From the first line of the entries below, reproduce everything exactly through the line with "这时工作区和版本库就不一样了。", and nothing more.

» EXCERPTED RECORDS
┄┄┄┄┄┄┄┄┄┄┄┄┄┄┄┄┄┄┄┄

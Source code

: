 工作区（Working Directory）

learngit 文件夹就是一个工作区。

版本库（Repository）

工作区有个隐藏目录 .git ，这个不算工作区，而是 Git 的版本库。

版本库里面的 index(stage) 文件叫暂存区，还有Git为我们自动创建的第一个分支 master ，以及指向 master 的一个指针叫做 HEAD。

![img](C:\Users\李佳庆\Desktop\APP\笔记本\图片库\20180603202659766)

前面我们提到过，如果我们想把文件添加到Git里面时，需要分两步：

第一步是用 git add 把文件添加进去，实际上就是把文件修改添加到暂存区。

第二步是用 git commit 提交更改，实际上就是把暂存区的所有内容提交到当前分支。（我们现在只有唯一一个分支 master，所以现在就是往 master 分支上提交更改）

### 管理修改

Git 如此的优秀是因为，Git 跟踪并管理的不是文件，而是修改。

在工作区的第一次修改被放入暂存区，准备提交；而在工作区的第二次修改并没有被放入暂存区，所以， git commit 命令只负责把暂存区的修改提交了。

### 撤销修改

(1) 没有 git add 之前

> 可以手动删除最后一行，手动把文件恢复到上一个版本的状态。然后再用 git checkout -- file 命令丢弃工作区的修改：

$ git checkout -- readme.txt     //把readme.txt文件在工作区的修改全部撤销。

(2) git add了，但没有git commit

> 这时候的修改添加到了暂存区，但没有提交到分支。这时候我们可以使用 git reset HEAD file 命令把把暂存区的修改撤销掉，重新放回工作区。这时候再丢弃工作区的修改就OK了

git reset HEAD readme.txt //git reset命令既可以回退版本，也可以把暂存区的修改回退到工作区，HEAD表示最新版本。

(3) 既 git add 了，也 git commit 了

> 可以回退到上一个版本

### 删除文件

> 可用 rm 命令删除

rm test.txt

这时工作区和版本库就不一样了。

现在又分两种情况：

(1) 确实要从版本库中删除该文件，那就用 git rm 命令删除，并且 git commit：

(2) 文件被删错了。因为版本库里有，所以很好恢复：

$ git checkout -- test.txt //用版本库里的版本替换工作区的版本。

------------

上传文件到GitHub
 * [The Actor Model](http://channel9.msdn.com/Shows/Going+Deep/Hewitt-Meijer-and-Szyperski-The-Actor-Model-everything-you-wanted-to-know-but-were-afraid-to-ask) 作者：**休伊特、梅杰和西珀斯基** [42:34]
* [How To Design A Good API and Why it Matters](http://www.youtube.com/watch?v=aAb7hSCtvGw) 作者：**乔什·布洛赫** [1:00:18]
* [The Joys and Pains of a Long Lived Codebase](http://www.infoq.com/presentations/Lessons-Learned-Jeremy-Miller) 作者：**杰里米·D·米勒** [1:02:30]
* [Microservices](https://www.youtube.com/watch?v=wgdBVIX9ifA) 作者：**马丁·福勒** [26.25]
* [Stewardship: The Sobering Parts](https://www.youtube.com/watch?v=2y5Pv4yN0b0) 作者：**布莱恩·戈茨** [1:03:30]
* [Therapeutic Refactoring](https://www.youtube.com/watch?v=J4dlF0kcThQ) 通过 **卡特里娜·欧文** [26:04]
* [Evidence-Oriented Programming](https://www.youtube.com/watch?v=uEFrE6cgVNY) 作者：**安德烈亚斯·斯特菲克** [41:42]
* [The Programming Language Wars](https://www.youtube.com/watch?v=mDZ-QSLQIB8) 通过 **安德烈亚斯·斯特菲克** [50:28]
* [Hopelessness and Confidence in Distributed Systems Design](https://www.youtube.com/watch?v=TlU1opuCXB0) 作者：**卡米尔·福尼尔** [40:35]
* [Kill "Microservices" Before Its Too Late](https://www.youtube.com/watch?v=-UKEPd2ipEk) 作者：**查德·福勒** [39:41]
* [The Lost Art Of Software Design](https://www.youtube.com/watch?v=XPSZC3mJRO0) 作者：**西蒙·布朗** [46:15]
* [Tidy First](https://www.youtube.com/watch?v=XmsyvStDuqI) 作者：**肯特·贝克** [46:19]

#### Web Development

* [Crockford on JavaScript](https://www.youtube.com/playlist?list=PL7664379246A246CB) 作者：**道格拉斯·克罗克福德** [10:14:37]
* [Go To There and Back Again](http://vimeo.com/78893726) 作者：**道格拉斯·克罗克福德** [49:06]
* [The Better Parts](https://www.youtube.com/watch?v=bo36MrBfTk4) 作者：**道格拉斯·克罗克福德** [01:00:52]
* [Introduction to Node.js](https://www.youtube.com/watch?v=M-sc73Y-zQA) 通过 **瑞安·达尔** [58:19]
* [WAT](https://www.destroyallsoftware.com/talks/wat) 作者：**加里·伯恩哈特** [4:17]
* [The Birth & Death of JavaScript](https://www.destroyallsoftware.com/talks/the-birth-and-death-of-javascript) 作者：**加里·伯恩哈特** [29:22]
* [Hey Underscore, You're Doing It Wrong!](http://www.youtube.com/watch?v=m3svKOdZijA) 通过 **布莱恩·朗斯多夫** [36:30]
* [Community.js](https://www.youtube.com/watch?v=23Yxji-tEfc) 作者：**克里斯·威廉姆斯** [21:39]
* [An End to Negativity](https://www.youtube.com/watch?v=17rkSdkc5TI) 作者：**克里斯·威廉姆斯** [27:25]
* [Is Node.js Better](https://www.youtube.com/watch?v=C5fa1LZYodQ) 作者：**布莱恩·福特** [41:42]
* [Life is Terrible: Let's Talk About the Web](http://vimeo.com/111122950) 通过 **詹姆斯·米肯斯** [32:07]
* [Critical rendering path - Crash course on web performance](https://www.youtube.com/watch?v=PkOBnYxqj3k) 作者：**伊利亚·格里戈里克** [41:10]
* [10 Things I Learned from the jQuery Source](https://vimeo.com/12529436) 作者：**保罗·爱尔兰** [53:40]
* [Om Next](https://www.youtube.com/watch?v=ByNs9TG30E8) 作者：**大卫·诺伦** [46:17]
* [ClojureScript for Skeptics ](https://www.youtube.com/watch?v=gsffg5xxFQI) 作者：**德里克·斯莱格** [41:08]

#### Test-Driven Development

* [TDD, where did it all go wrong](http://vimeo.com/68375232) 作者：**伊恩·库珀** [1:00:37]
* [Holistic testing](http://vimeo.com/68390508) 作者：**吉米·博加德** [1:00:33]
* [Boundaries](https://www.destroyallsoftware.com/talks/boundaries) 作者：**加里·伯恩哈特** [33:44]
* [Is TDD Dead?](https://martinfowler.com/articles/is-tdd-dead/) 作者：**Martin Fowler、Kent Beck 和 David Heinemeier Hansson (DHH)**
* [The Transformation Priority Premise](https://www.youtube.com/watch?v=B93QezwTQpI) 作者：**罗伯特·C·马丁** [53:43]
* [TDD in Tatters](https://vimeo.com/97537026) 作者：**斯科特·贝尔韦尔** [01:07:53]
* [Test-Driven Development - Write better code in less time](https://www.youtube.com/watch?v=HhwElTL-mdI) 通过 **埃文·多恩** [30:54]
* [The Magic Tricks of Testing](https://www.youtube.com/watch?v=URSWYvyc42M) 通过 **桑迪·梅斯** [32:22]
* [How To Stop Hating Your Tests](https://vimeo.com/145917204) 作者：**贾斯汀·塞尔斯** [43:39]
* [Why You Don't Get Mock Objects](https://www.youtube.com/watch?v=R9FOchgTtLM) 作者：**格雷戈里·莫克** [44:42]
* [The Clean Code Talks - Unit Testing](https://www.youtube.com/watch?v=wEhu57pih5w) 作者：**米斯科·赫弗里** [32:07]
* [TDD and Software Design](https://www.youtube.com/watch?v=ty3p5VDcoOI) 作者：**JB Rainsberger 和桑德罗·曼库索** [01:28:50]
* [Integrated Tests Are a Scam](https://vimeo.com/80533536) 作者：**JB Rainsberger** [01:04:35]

┄┄┄┄┄┄┄┄┄┄┄┄┄┄┄┄┄┄┄┄

» WRITTEN SOLUTION
Source code

: 工作区（Working Directory）

learngit 文件夹就是一个工作区。

版本库（Repository）

工作区有个隐藏目录 .git ，这个不算工作区，而是 Git 的版本库。

版本库里面的 index(stage) 文件叫暂存区，还有Git为我们自动创建的第一个分支 master ，以及指向 master 的一个指针叫做 HEAD。

![img](C:\Users\李佳庆\Desktop\APP\笔记本\图片库\20180603202659766)

前面我们提到过，如果我们想把文件添加到Git里面时，需要分两步：

第一步是用 git add 把文件添加进去，实际上就是把文件修改添加到暂存区。

第二步是用 git commit 提交更改，实际上就是把暂存区的所有内容提交到当前分支。（我们现在只有唯一一个分支 master，所以现在就是往 master 分支上提交更改）

### 管理修改

Git 如此的优秀是因为，Git 跟踪并管理的不是文件，而是修改。

在工作区的第一次修改被放入暂存区，准备提交；而在工作区的第二次修改并没有被放入暂存区，所以， git commit 命令只负责把暂存区的修改提交了。

### 撤销修改

(1) 没有 git add 之前

> 可以手动删除最后一行，手动把文件恢复到上一个版本的状态。然后再用 git checkout -- file 命令丢弃工作区的修改：

$ git checkout -- readme.txt     //把readme.txt文件在工作区的修改全部撤销。

(2) git add了，但没有git commit

> 这时候的修改添加到了暂存区，但没有提交到分支。这时候我们可以使用 git reset HEAD file 命令把把暂存区的修改撤销掉，重新放回工作区。这时候再丢弃工作区的修改就OK了

git reset HEAD readme.txt //git reset命令既可以回退版本，也可以把暂存区的修改回退到工作区，HEAD表示最新版本。

(3) 既 git add 了，也 git commit 了

> 可以回退到上一个版本

### 删除文件

> 可用 rm 命令删除

rm test.txt

这时工作区和版本库就不一样了。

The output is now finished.